Section 6. Naming of Own Conservator for Future Incapacity

a. Any person who has attained at least 18 years of age, and who is of sound mind, may designate in writing a person or persons whom he desires to be appointed as conservator of his person or estate or both, if he is thereafter found to be incapable of managing his affairs.

b. The designation shall be executed, witnessed and revoked in the same manner as provided for wills in Chapter 5, Sections 3 and 4; provided, any person who is so designated as a conservator shall not qualify as a witness.

c. Such written instrument may excuse the person or persons so designated from giving the probate bond required under the provisions of Section 11 of this Chapter, if appointed thereafter as a conservator.


Section 7. Application for Voluntary Representation

Any person domiciled on tribal lands or tribal members wherever they reside may make application to the Probate Court for voluntary representation either for the appointment of a conservator of the person or a conservator of the estate, or both. If the application excuses bond, no bond shall be required by the court unless later requested by the respondent or unless facts are brought to the attention of the court that a bond is necessary for the protection of the respondent. Upon receipt of the application, the court shall set a time and place for hearing and shall give such notice as it may direct to the petitioner, the petitioner's spouse, if any, and to other interested parties, if any. After seeing the respondent in person and hearing his or her reasons for the application and after explaining to the respondent that granting the petition will subject the respondent or respondent's property, as the case may be, to the authority of the conservator, the court may grant voluntary representation and thereupon shall appoint a conservator of the person or estate or both, and shall not make a finding that the petitioner is incapable. The conservator of the person or estate or both, shall have all the powers and duties of a conservator of the person or estate of an incapable person appointed pursuant to Section 11 of this Chapter. If the respondent subsequently becomes disabled or incapable, the authority of the conservator shall not be revoked as a result of such disability or incapacity.

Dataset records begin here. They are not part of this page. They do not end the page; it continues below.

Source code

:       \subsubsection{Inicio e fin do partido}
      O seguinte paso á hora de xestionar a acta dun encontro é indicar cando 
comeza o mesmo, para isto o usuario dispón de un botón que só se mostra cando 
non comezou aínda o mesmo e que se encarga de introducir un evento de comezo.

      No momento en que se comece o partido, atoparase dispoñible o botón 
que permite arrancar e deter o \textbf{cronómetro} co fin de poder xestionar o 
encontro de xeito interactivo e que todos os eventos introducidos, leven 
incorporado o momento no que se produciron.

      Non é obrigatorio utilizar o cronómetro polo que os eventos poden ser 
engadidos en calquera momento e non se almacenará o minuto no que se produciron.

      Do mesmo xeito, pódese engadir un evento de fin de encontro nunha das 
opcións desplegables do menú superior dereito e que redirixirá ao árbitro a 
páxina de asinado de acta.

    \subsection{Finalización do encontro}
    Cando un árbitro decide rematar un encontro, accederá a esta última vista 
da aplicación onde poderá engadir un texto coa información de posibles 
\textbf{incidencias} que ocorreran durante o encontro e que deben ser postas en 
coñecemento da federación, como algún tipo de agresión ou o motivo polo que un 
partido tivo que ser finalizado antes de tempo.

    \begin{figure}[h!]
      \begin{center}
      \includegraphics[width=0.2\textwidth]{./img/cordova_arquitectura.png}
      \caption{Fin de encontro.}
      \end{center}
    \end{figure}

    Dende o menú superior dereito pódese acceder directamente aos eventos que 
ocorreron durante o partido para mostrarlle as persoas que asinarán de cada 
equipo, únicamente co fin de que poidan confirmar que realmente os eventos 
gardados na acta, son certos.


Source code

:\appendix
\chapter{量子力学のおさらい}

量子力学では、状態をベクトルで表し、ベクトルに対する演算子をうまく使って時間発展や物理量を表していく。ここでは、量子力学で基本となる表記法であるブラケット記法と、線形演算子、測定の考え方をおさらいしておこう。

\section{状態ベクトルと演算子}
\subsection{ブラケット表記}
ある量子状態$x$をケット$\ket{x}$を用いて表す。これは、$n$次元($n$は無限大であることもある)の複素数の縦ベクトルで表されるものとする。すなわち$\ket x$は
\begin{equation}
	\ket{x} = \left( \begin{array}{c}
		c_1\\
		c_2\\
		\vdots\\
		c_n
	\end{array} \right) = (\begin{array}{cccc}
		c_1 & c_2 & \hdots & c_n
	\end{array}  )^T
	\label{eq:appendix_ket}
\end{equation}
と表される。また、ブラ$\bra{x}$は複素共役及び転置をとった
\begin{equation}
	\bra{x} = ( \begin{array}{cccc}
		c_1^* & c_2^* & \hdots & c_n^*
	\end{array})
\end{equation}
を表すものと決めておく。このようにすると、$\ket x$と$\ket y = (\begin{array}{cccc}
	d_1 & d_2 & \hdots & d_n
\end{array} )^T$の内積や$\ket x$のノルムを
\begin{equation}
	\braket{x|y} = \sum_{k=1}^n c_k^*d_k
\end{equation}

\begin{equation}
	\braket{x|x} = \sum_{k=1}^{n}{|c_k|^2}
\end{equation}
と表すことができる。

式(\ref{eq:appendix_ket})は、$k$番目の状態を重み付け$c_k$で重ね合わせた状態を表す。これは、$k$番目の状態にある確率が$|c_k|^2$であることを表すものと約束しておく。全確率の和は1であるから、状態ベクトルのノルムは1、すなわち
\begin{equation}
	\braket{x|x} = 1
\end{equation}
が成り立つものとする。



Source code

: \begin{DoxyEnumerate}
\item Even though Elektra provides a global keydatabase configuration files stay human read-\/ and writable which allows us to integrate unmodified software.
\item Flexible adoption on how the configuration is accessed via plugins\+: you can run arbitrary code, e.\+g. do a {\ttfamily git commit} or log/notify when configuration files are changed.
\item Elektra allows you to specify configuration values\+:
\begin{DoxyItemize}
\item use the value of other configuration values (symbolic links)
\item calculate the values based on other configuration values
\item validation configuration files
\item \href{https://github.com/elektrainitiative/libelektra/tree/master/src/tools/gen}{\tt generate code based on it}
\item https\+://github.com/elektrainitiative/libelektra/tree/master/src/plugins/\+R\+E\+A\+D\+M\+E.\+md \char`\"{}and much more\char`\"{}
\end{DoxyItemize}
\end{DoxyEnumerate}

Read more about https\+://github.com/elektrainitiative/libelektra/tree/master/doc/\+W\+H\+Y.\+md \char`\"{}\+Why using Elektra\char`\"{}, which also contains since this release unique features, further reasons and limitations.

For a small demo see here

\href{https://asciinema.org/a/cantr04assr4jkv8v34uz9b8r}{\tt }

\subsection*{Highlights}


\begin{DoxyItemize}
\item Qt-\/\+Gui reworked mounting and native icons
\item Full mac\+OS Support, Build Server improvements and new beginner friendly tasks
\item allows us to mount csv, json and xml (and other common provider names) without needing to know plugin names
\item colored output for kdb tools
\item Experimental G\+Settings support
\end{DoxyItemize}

Section 8. Release from Voluntary Representation

Any person who is under voluntary representation as provided by Section 7 of this Chapter shall be released from voluntary representation upon giving 30 days written notice to the Probate Court.


Section 9. Application for Involuntary Representation. Penalty for Fraudulent or Malicious Application or False Testimony

a. An application for involuntary representation may be filed by any person alleging that a respondent is incapable of managing his or her affairs or incapable of caring for himself or herself and stating the reasons for the alleged incapability. The application shall be filed in the Probate Court for any person who is domiciled on tribal lands or tribal members wherever they may reside.

b. Any person who willfully files a fraudulent or malicious application for involuntary representation or appointment of a temporary conservator or any person who conspires with another person to file or cause to be filed such an application or any person who willfully testifies either in court or by report to the court falsely to the incapacity of any person in any proceeding provided for in Sections 5 to 18 of this Chapter, inclusive, shall be fined not more than $1,000 or imprisoned not more than one year or both.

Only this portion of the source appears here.